La batalla autonómica (tan ilusionante como extenuante) se ha perdido definitivamente. Marruecos ha ganado por aplastamiento. Su exigencia de “no modificar el status de Ceuta y Melilla, como gesto de buena voluntad para encarar, en el momento oportuno, las negociaciones sobre la devolución”, fue asumida originalmente por el PSOE y posteriormente por el PP, convirtiéndola en una “cuestión de estado” frente a la que la reivindicación de dos modestas poblaciones, por justa y legítima que fuera, se antojaba imposible. La complicidad de los ceutíes enrolados en estos partidos, traidores a Ceuta, terminó por aniquilar toda posibilidad de éxito. En este país, entre mil novecientos noventa y cinco y dos mil diez, contra el PP y el PSOE unidos, protegidos por todos los medios de comunicación (sin excepción) y contra todos los lobbies y aliados promarroquíes (desde la Unión Europea hasta EEUU, pasando por innumerables instituciones y entidades internacionales), muy poco se podía hacer. La persistente y tenaz campaña desplegada por los sucesivos gobiernos de PP y PSOE para aliviar sus conciencias, y convencer a la población de las “bondades” del Estatuto de Ciudad vigente, aunque sea inconstitucional (basta con leer el artículo ciento treinta y siete, en el que se dice con claridad que “El estado se articula territorialmente en municipios, en provincias y en las Comunidades Autónomas que se constituyan”, ni rastro de las “Ciudades Autónomas), fue haciendo su efecto hasta disuadir a la ciudadanía de seguir en la lucha. El nuevo mapa político nacional no parece que vaya a cambiar esta realidad.
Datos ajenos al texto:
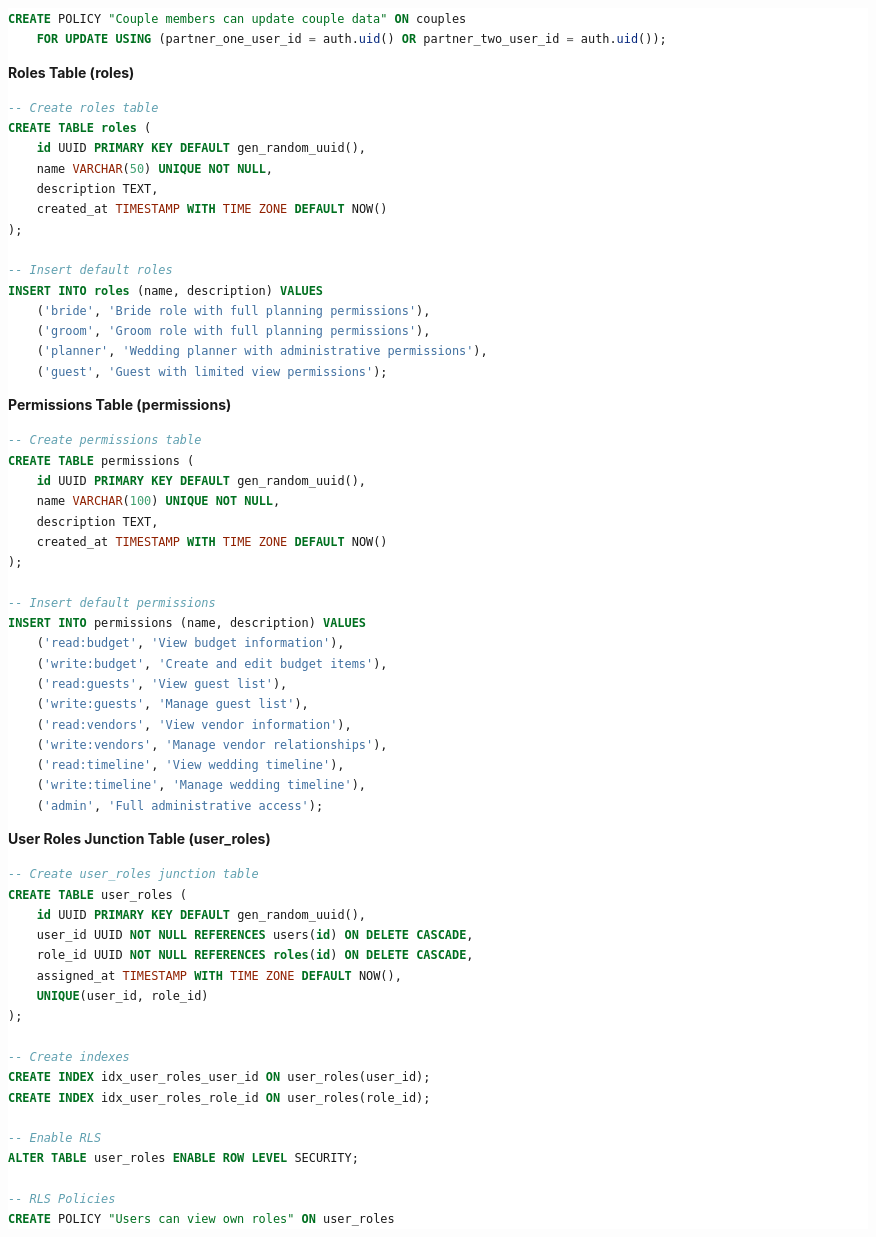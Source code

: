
 ```sql
CREATE POLICY "Couple members can update couple data" ON couples
    FOR UPDATE USING (partner_one_user_id = auth.uid() OR partner_two_user_id = auth.uid());
```

**Roles Table (roles)**
```sql
-- Create roles table
CREATE TABLE roles (
    id UUID PRIMARY KEY DEFAULT gen_random_uuid(),
    name VARCHAR(50) UNIQUE NOT NULL,
    description TEXT,
    created_at TIMESTAMP WITH TIME ZONE DEFAULT NOW()
);

-- Insert default roles
INSERT INTO roles (name, description) VALUES
    ('bride', 'Bride role with full planning permissions'),
    ('groom', 'Groom role with full planning permissions'),
    ('planner', 'Wedding planner with administrative permissions'),
    ('guest', 'Guest with limited view permissions');
```

**Permissions Table (permissions)**
```sql
-- Create permissions table
CREATE TABLE permissions (
    id UUID PRIMARY KEY DEFAULT gen_random_uuid(),
    name VARCHAR(100) UNIQUE NOT NULL,
    description TEXT,
    created_at TIMESTAMP WITH TIME ZONE DEFAULT NOW()
);

-- Insert default permissions
INSERT INTO permissions (name, description) VALUES
    ('read:budget', 'View budget information'),
    ('write:budget', 'Create and edit budget items'),
    ('read:guests', 'View guest list'),
    ('write:guests', 'Manage guest list'),
    ('read:vendors', 'View vendor information'),
    ('write:vendors', 'Manage vendor relationships'),
    ('read:timeline', 'View wedding timeline'),
    ('write:timeline', 'Manage wedding timeline'),
    ('admin', 'Full administrative access');
```

**User Roles Junction Table (user_roles)**
```sql
-- Create user_roles junction table
CREATE TABLE user_roles (
    id UUID PRIMARY KEY DEFAULT gen_random_uuid(),
    user_id UUID NOT NULL REFERENCES users(id) ON DELETE CASCADE,
    role_id UUID NOT NULL REFERENCES roles(id) ON DELETE CASCADE,
    assigned_at TIMESTAMP WITH TIME ZONE DEFAULT NOW(),
    UNIQUE(user_id, role_id)
);

-- Create indexes
CREATE INDEX idx_user_roles_user_id ON user_roles(user_id);
CREATE INDEX idx_user_roles_role_id ON user_roles(role_id);

-- Enable RLS
ALTER TABLE user_roles ENABLE ROW LEVEL SECURITY;

-- RLS Policies
CREATE POLICY "Users can view own roles" ON user_roles
```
Ninguno de los nuevos partidos se ha tomado en serio Ceuta. No tienen opinión. O mejor dicho, se han subido en la ola cómoda de dejar todo inalterado (Ceuta se ve, ahora, como un pequeño y extravagante recinto, en el que confluyen los problemas de inmigración y terrorismo que asustan a todos los españoles). No se atisba ningún síntoma de que vaya a cambiar mucho esta idea, a pesar del obligado esfuerzo que deben hacer sus militantes locales para conseguirlo.
Todo esto es perfectamente conocido por cualquier persona que tenga el más mínimo interés en analizar la realidad política de Ceuta. Con más motivo por quien lleva más de tres lustros gobernando la Ciudad. Por ello resulta insoportablemente irritante que siga burlándose de una ciudadanía ya abatida, haciéndole creer lo maravilloso que es un Estatuto que, después de veinte años, ni él mismo sabe interpretar (y que es en sí mismo, un indescifrable galimatías político y jurídico). Y como colofón, imputar a las cualidades del Estatuto la inversión de los últimos veinte años (cuyo origen está en la llegada masiva de fondos europeos, como ha sucedido en toda España), es un abuso incalificable.
Señor Presidente, nos han derrotado. Usted forma parte de la indecente amalgama que ha traicionado al pueblo de Ceuta, arruinando el futuro de nuestra Ciudad. Lo asumimos. Somos conscientes de que era una batalla excesivamente desequilibrada (nadie quiere hacer prevalecer los intereses de ciento setenta mil personas frente a las relaciones con un aliado estratégico como Marruecos, máxime en la actual coyuntura). Y la hemos perdido. Pero déjenos, al menos, vivir en la derrota con dignidad. No se ría más de nosotros.